Northern California: Grapes to Gold and Back Again, Part I

Northern California: Grapes to Gold and Back Again, Part I
Independence in America means freedom. Freedom to do whatever we want to do, whenever, and wherever, right? Well . . .within reason, of course.

Once a year, freedom rings louder than normal and people are free to blow stuff up, party all night, and praise Old Glory with all their might—often all at the same time—to celebrate the anniversary of the birth of our nation on July 4th. This year, I praised our nation in my own way, with a tour through a few of Northern California’s counties, each with its own ideas of independence. From gold miners to Native Americans, rural to urban, fact to fiction, the Golden State is the living definition of freedom.

Into the Furnace

Beginning in the seat of wine country, this weeklong journey (and the first of a two-part story) into the volcanic belt of the western U.S. will take me from Calistoga, in Napa County, to Yreka, in Siskiyou County.

I want to be free to ride my machine without getting hassled by the man.

Pulling out of Calistoga, I hop onto Route 29 north and head toward Clear Lake, then I take Route 20 east. The road climbs along a two-lane, low mountain road and eventually connects to Interstate 5 in Williams. After a short, 40-mile freeway blast north to avoid some urban sprawl, I exit into Orland. Route 32 will lead me to and through Chico, where the good stuff begins. The rest is easy!

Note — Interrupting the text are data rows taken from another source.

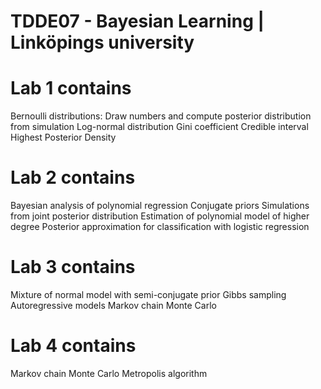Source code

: # TDDE07 - Bayesian Learning | Linköpings university

# Lab 1 contains
Bernoulli distributions: Draw numbers and compute posterior distribution from simulation
Log-normal distribution
Gini coefficient
Credible interval
Highest Posterior Density
# Lab 2 contains
Bayesian analysis of polynomial regression
Conjugate priors
Simulations from joint posterior distribution
Estimation of polynomial model of higher degree
Posterior approximation for classification with logistic regression
# Lab 3 contains
Mixture of normal model with semi-conjugate prior
Gibbs sampling
Autoregressive models
Markov chain Monte Carlo
# Lab 4 contains
Markov chain Monte Carlo
Metropolis algorithm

Chico is known for the brewery that produces the great-tasting Sierra Nevada beer, but unfortunately, I’ll ride right past the brewing company. I guess I’ll just have to pretend I’m in Chico when I stop for the night. My ability to resist temptation is strong, and the riding for today has only just begun.

Motorcycle & Gear

2011 Harley-Davidson Road Glide Custom

Helmet: Harley-Davidson Modular Helmet with Retractable Sun Shield
Jacket: Harley-Davidson FXRG Perforated Leather
Boots: Harley-Davidson FXRG GORE-TEX
Gloves: Tour Master

Crawling slowly out of town atop a frozen finger of lava, Route 32 (Deer Creek Highway) snakes toward the source of the flow in Lassen Volcanic National Park. The route, partially adopted by the Sierra Nevada Brewing Company (as an Adopt-A-Highway sponsor), ascends higher and deeper into pine forests and terminates at its intersection with Route 36. I turn west, onto combined Routes 36 and 89, and ride for a few miles. (Turning east, by the way, leads to fuel at Lake Almanor.) Bring your sportiest bike, or the bike with the most ground clearance, and enjoy the escape. There are lots of deer in the area, though, so be wary if you have to travel at night.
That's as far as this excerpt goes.